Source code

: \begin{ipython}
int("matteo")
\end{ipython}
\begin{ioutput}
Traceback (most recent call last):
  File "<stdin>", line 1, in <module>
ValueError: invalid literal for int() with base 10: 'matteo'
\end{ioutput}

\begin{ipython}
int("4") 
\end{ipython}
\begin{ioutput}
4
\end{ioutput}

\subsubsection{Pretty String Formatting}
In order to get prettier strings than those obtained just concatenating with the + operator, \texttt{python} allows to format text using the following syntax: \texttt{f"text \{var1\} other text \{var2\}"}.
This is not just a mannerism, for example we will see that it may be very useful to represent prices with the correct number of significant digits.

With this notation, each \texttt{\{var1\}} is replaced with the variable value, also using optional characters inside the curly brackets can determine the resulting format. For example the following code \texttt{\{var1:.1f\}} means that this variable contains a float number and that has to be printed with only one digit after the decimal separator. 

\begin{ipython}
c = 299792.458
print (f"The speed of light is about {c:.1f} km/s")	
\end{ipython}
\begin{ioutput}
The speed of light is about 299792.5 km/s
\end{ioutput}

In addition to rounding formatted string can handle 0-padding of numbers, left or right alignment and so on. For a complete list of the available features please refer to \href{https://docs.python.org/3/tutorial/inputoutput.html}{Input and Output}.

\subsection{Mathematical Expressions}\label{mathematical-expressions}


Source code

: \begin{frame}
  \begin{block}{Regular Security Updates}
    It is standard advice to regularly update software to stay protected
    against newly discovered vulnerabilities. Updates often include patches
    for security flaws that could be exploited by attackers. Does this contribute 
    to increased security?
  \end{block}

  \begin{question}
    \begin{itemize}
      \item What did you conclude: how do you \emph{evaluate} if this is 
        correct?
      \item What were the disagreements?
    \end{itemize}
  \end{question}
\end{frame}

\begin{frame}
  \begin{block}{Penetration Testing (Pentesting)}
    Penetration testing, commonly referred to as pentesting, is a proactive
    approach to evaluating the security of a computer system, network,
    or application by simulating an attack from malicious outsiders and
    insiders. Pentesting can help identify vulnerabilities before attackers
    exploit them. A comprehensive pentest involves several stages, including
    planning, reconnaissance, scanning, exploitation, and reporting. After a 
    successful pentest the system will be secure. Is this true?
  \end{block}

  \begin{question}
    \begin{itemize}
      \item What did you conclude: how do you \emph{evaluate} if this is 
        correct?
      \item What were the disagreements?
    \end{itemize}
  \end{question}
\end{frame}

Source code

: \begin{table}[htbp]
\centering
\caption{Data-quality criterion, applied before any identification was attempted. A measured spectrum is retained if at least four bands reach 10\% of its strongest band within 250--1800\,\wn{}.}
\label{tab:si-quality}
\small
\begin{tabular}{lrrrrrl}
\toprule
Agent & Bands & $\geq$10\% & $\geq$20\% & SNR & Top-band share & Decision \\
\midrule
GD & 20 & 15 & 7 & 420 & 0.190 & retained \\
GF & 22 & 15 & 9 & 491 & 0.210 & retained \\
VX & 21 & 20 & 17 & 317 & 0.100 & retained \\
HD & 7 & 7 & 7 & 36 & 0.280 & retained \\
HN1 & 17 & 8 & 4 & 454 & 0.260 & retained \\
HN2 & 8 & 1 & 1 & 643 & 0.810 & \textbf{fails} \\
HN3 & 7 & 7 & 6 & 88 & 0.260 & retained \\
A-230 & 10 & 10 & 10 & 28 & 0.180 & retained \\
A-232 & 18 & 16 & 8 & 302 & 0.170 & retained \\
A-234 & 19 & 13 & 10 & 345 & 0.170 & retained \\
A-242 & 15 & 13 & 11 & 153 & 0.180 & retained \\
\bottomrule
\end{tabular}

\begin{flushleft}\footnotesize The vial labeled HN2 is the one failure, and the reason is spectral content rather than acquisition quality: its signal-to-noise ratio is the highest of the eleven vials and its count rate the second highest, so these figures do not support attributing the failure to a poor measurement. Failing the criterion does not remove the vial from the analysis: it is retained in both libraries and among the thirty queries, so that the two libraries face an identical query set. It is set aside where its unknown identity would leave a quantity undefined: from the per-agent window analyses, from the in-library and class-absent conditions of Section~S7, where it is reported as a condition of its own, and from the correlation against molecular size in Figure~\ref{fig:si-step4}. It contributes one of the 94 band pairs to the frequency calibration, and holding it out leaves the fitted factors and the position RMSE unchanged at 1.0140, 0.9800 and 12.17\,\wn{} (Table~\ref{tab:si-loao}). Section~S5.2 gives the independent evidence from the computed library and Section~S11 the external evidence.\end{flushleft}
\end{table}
----
▶ Work instructions
Would you output the entire listing exactly as written?

▶ Expected output
Source code

: \begin{ipython}
int("matteo")
\end{ipython}
\begin{ioutput}
Traceback (most recent call last):
  File "<stdin>", line 1, in <module>
ValueError: invalid literal for int() with base 10: 'matteo'
\end{ioutput}

\begin{ipython}
int("4") 
\end{ipython}
\begin{ioutput}
4
\end{ioutput}

\subsubsection{Pretty String Formatting}
In order to get prettier strings than those obtained just concatenating with the + operator, \texttt{python} allows to format text using the following syntax: \texttt{f"text \{var1\} other text \{var2\}"}.
This is not just a mannerism, for example we will see that it may be very useful to represent prices with the correct number of significant digits.

With this notation, each \texttt{\{var1\}} is replaced with the variable value, also using optional characters inside the curly brackets can determine the resulting format. For example the following code \texttt{\{var1:.1f\}} means that this variable contains a float number and that has to be printed with only one digit after the decimal separator. 

\begin{ipython}
c = 299792.458
print (f"The speed of light is about {c:.1f} km/s")	
\end{ipython}
\begin{ioutput}
The speed of light is about 299792.5 km/s
\end{ioutput}

In addition to rounding formatted string can handle 0-padding of numbers, left or right alignment and so on. For a complete list of the available features please refer to \href{https://docs.python.org/3/tutorial/inputoutput.html}{Input and Output}.

\subsection{Mathematical Expressions}\label{mathematical-expressions}


Source code

: \begin{frame}
  \begin{block}{Regular Security Updates}
    It is standard advice to regularly update software to stay protected
    against newly discovered vulnerabilities. Updates often include patches
    for security flaws that could be exploited by attackers. Does this contribute 
    to increased security?
  \end{block}

  \begin{question}
    \begin{itemize}
      \item What did you conclude: how do you \emph{evaluate} if this is 
        correct?
      \item What were the disagreements?
    \end{itemize}
  \end{question}
\end{frame}

\begin{frame}
  \begin{block}{Penetration Testing (Pentesting)}
    Penetration testing, commonly referred to as pentesting, is a proactive
    approach to evaluating the security of a computer system, network,
    or application by simulating an attack from malicious outsiders and
    insiders. Pentesting can help identify vulnerabilities before attackers
    exploit them. A comprehensive pentest involves several stages, including
    planning, reconnaissance, scanning, exploitation, and reporting. After a 
    successful pentest the system will be secure. Is this true?
  \end{block}

  \begin{question}
    \begin{itemize}
      \item What did you conclude: how do you \emph{evaluate} if this is 
        correct?
      \item What were the disagreements?
    \end{itemize}
  \end{question}
\end{frame}

Source code

: \begin{table}[htbp]
\centering
\caption{Data-quality criterion, applied before any identification was attempted. A measured spectrum is retained if at least four bands reach 10\% of its strongest band within 250--1800\,\wn{}.}
\label{tab:si-quality}
\small
\begin{tabular}{lrrrrrl}
\toprule
Agent & Bands & $\geq$10\% & $\geq$20\% & SNR & Top-band share & Decision \\
\midrule
GD & 20 & 15 & 7 & 420 & 0.190 & retained \\
GF & 22 & 15 & 9 & 491 & 0.210 & retained \\
VX & 21 & 20 & 17 & 317 & 0.100 & retained \\
HD & 7 & 7 & 7 & 36 & 0.280 & retained \\
HN1 & 17 & 8 & 4 & 454 & 0.260 & retained \\
HN2 & 8 & 1 & 1 & 643 & 0.810 & \textbf{fails} \\
HN3 & 7 & 7 & 6 & 88 & 0.260 & retained \\
A-230 & 10 & 10 & 10 & 28 & 0.180 & retained \\
A-232 & 18 & 16 & 8 & 302 & 0.170 & retained \\
A-234 & 19 & 13 & 10 & 345 & 0.170 & retained \\
A-242 & 15 & 13 & 11 & 153 & 0.180 & retained \\
\bottomrule
\end{tabular}

\begin{flushleft}\footnotesize The vial labeled HN2 is the one failure, and the reason is spectral content rather than acquisition quality: its signal-to-noise ratio is the highest of the eleven vials and its count rate the second highest, so these figures do not support attributing the failure to a poor measurement. Failing the criterion does not remove the vial from the analysis: it is retained in both libraries and among the thirty queries, so that the two libraries face an identical query set. It is set aside where its unknown identity would leave a quantity undefined: from the per-agent window analyses, from the in-library and class-absent conditions of Section~S7, where it is reported as a condition of its own, and from the correlation against molecular size in Figure~\ref{fig:si-step4}. It contributes one of the 94 band pairs to the frequency calibration, and holding it out leaves the fitted factors and the position RMSE unchanged at 1.0140, 0.9800 and 12.17\,\wn{} (Table~\ref{tab:si-loao}). Section~S5.2 gives the independent evidence from the computed library and Section~S11 the external evidence.\end{flushleft}
\end{table}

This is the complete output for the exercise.